▶ [Data shown]
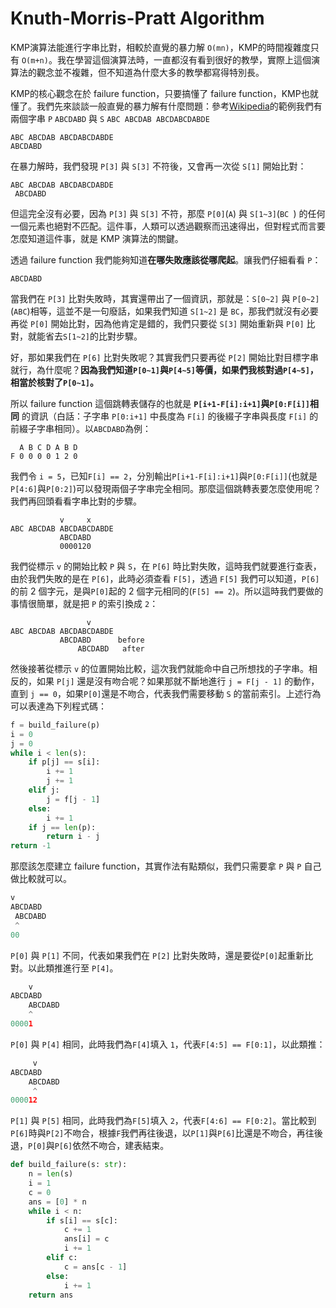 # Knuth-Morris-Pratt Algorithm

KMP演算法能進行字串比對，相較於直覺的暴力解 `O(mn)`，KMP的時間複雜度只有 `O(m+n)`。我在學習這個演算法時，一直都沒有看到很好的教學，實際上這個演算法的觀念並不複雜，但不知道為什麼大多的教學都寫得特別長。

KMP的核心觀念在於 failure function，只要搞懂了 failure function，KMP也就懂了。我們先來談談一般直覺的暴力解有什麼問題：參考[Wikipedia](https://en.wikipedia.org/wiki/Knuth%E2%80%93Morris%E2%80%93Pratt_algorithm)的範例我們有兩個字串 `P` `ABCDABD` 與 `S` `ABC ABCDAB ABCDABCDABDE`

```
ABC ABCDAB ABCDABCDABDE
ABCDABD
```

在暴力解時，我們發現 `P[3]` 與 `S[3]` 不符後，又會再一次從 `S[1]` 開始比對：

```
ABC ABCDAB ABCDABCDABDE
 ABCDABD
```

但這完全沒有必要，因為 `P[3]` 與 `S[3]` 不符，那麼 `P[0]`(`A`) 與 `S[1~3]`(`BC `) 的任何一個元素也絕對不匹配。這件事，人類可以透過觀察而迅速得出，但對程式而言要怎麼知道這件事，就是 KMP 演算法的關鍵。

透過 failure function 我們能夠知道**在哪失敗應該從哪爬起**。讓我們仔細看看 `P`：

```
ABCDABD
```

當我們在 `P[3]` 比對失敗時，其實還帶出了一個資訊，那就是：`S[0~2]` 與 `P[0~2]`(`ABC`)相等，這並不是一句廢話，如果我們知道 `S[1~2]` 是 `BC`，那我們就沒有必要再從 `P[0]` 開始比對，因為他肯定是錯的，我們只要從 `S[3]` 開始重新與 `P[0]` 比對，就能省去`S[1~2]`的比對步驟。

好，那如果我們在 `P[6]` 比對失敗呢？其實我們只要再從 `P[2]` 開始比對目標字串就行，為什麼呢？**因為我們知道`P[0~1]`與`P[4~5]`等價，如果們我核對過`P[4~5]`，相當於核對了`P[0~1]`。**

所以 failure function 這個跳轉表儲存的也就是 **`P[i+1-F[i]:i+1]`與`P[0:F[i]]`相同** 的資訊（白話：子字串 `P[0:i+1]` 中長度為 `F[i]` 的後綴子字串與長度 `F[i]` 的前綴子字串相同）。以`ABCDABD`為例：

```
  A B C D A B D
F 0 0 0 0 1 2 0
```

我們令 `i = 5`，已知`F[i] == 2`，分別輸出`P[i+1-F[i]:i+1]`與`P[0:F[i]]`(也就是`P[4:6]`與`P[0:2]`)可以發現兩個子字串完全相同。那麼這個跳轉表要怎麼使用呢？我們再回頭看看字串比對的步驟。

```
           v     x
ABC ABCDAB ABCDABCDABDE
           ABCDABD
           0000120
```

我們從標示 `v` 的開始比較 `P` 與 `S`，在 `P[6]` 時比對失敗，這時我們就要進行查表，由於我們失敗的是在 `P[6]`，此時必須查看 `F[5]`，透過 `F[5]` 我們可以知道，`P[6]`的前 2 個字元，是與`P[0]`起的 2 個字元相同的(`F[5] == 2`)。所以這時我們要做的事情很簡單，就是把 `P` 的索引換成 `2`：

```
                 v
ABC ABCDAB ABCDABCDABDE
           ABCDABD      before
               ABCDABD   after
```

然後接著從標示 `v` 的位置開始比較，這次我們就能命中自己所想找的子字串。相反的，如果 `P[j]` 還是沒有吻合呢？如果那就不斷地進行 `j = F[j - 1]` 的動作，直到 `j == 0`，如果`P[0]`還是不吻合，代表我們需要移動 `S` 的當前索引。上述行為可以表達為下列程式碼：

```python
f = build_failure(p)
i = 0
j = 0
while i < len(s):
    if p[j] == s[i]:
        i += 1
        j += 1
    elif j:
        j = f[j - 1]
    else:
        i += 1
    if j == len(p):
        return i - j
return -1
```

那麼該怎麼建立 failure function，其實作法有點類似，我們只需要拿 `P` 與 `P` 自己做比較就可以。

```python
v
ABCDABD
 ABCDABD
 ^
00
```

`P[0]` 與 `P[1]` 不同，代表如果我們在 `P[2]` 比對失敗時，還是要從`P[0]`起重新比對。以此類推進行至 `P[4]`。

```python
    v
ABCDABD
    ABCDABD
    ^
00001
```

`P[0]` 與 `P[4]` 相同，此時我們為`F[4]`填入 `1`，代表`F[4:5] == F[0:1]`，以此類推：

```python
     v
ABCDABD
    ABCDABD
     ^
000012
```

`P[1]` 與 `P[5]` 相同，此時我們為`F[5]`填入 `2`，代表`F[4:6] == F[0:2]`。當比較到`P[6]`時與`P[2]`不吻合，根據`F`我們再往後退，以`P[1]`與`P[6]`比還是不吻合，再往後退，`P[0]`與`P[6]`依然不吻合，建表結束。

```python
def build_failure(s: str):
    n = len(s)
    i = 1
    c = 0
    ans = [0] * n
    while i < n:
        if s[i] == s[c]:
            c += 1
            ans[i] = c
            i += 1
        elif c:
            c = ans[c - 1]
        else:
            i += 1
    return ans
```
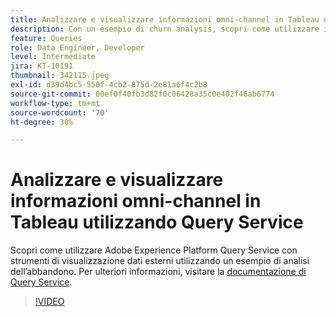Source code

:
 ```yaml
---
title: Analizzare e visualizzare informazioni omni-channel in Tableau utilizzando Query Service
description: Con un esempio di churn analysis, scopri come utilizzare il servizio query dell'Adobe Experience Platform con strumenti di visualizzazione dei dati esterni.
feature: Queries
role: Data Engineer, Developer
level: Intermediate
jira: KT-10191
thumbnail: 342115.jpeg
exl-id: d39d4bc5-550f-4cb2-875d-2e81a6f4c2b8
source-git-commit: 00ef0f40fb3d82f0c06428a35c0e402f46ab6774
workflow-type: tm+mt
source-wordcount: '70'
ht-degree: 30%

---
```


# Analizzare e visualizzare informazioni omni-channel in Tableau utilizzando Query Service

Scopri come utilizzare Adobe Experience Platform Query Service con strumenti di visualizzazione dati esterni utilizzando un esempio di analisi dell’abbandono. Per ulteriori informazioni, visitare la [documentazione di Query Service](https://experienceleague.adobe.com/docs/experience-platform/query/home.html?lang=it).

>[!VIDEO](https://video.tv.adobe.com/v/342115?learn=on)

▶ [Description of the task]
A verbatim transcript of the entries above is required, with the pictures left out.

▶ [Reply]
 # Knuth-Morris-Pratt Algorithm

KMP演算法能進行字串比對，相較於直覺的暴力解 `O(mn)`，KMP的時間複雜度只有 `O(m+n)`。我在學習這個演算法時，一直都沒有看到很好的教學，實際上這個演算法的觀念並不複雜，但不知道為什麼大多的教學都寫得特別長。

KMP的核心觀念在於 failure function，只要搞懂了 failure function，KMP也就懂了。我們先來談談一般直覺的暴力解有什麼問題：參考[Wikipedia](https://en.wikipedia.org/wiki/Knuth%E2%80%93Morris%E2%80%93Pratt_algorithm)的範例我們有兩個字串 `P` `ABCDABD` 與 `S` `ABC ABCDAB ABCDABCDABDE`

```
ABC ABCDAB ABCDABCDABDE
ABCDABD
```

在暴力解時，我們發現 `P[3]` 與 `S[3]` 不符後，又會再一次從 `S[1]` 開始比對：

```
ABC ABCDAB ABCDABCDABDE
 ABCDABD
```

但這完全沒有必要，因為 `P[3]` 與 `S[3]` 不符，那麼 `P[0]`(`A`) 與 `S[1~3]`(`BC `) 的任何一個元素也絕對不匹配。這件事，人類可以透過觀察而迅速得出，但對程式而言要怎麼知道這件事，就是 KMP 演算法的關鍵。

透過 failure function 我們能夠知道**在哪失敗應該從哪爬起**。讓我們仔細看看 `P`：

```
ABCDABD
```

當我們在 `P[3]` 比對失敗時，其實還帶出了一個資訊，那就是：`S[0~2]` 與 `P[0~2]`(`ABC`)相等，這並不是一句廢話，如果我們知道 `S[1~2]` 是 `BC`，那我們就沒有必要再從 `P[0]` 開始比對，因為他肯定是錯的，我們只要從 `S[3]` 開始重新與 `P[0]` 比對，就能省去`S[1~2]`的比對步驟。

好，那如果我們在 `P[6]` 比對失敗呢？其實我們只要再從 `P[2]` 開始比對目標字串就行，為什麼呢？**因為我們知道`P[0~1]`與`P[4~5]`等價，如果們我核對過`P[4~5]`，相當於核對了`P[0~1]`。**

所以 failure function 這個跳轉表儲存的也就是 **`P[i+1-F[i]:i+1]`與`P[0:F[i]]`相同** 的資訊（白話：子字串 `P[0:i+1]` 中長度為 `F[i]` 的後綴子字串與長度 `F[i]` 的前綴子字串相同）。以`ABCDABD`為例：

```
  A B C D A B D
F 0 0 0 0 1 2 0
```

我們令 `i = 5`，已知`F[i] == 2`，分別輸出`P[i+1-F[i]:i+1]`與`P[0:F[i]]`(也就是`P[4:6]`與`P[0:2]`)可以發現兩個子字串完全相同。那麼這個跳轉表要怎麼使用呢？我們再回頭看看字串比對的步驟。

```
           v     x
ABC ABCDAB ABCDABCDABDE
           ABCDABD
           0000120
```

我們從標示 `v` 的開始比較 `P` 與 `S`，在 `P[6]` 時比對失敗，這時我們就要進行查表，由於我們失敗的是在 `P[6]`，此時必須查看 `F[5]`，透過 `F[5]` 我們可以知道，`P[6]`的前 2 個字元，是與`P[0]`起的 2 個字元相同的(`F[5] == 2`)。所以這時我們要做的事情很簡單，就是把 `P` 的索引換成 `2`：

```
                 v
ABC ABCDAB ABCDABCDABDE
           ABCDABD      before
               ABCDABD   after
```

然後接著從標示 `v` 的位置開始比較，這次我們就能命中自己所想找的子字串。相反的，如果 `P[j]` 還是沒有吻合呢？如果那就不斷地進行 `j = F[j - 1]` 的動作，直到 `j == 0`，如果`P[0]`還是不吻合，代表我們需要移動 `S` 的當前索引。上述行為可以表達為下列程式碼：

```python
f = build_failure(p)
i = 0
j = 0
while i < len(s):
    if p[j] == s[i]:
        i += 1
        j += 1
    elif j:
        j = f[j - 1]
    else:
        i += 1
    if j == len(p):
        return i - j
return -1
```

那麼該怎麼建立 failure function，其實作法有點類似，我們只需要拿 `P` 與 `P` 自己做比較就可以。

```python
v
ABCDABD
 ABCDABD
 ^
00
```

`P[0]` 與 `P[1]` 不同，代表如果我們在 `P[2]` 比對失敗時，還是要從`P[0]`起重新比對。以此類推進行至 `P[4]`。

```python
    v
ABCDABD
    ABCDABD
    ^
00001
```

`P[0]` 與 `P[4]` 相同，此時我們為`F[4]`填入 `1`，代表`F[4:5] == F[0:1]`，以此類推：

```python
     v
ABCDABD
    ABCDABD
     ^
000012
```

`P[1]` 與 `P[5]` 相同，此時我們為`F[5]`填入 `2`，代表`F[4:6] == F[0:2]`。當比較到`P[6]`時與`P[2]`不吻合，根據`F`我們再往後退，以`P[1]`與`P[6]`比還是不吻合，再往後退，`P[0]`與`P[6]`依然不吻合，建表結束。

```python
def build_failure(s: str):
    n = len(s)
    i = 1
    c = 0
    ans = [0] * n
    while i < n:
        if s[i] == s[c]:
            c += 1
            ans[i] = c
            i += 1
        elif c:
            c = ans[c - 1]
        else:
            i += 1
    return ans
```
Source code

:
 ```yaml
---
title: Analizzare e visualizzare informazioni omni-channel in Tableau utilizzando Query Service
description: Con un esempio di churn analysis, scopri come utilizzare il servizio query dell'Adobe Experience Platform con strumenti di visualizzazione dei dati esterni.
feature: Queries
role: Data Engineer, Developer
level: Intermediate
jira: KT-10191
thumbnail: 342115.jpeg
exl-id: d39d4bc5-550f-4cb2-875d-2e81a6f4c2b8
source-git-commit: 00ef0f40fb3d82f0c06428a35c0e402f46ab6774
workflow-type: tm+mt
source-wordcount: '70'
ht-degree: 30%

---
```


# Analizzare e visualizzare informazioni omni-channel in Tableau utilizzando Query Service

Scopri come utilizzare Adobe Experience Platform Query Service con strumenti di visualizzazione dati esterni utilizzando un esempio di analisi dell’abbandono. Per ulteriori informazioni, visitare la [documentazione di Query Service](https://experienceleague.adobe.com/docs/experience-platform/query/home.html?lang=it).

>[!VIDEO](https://video.tv.adobe.com/v/342115?learn=on)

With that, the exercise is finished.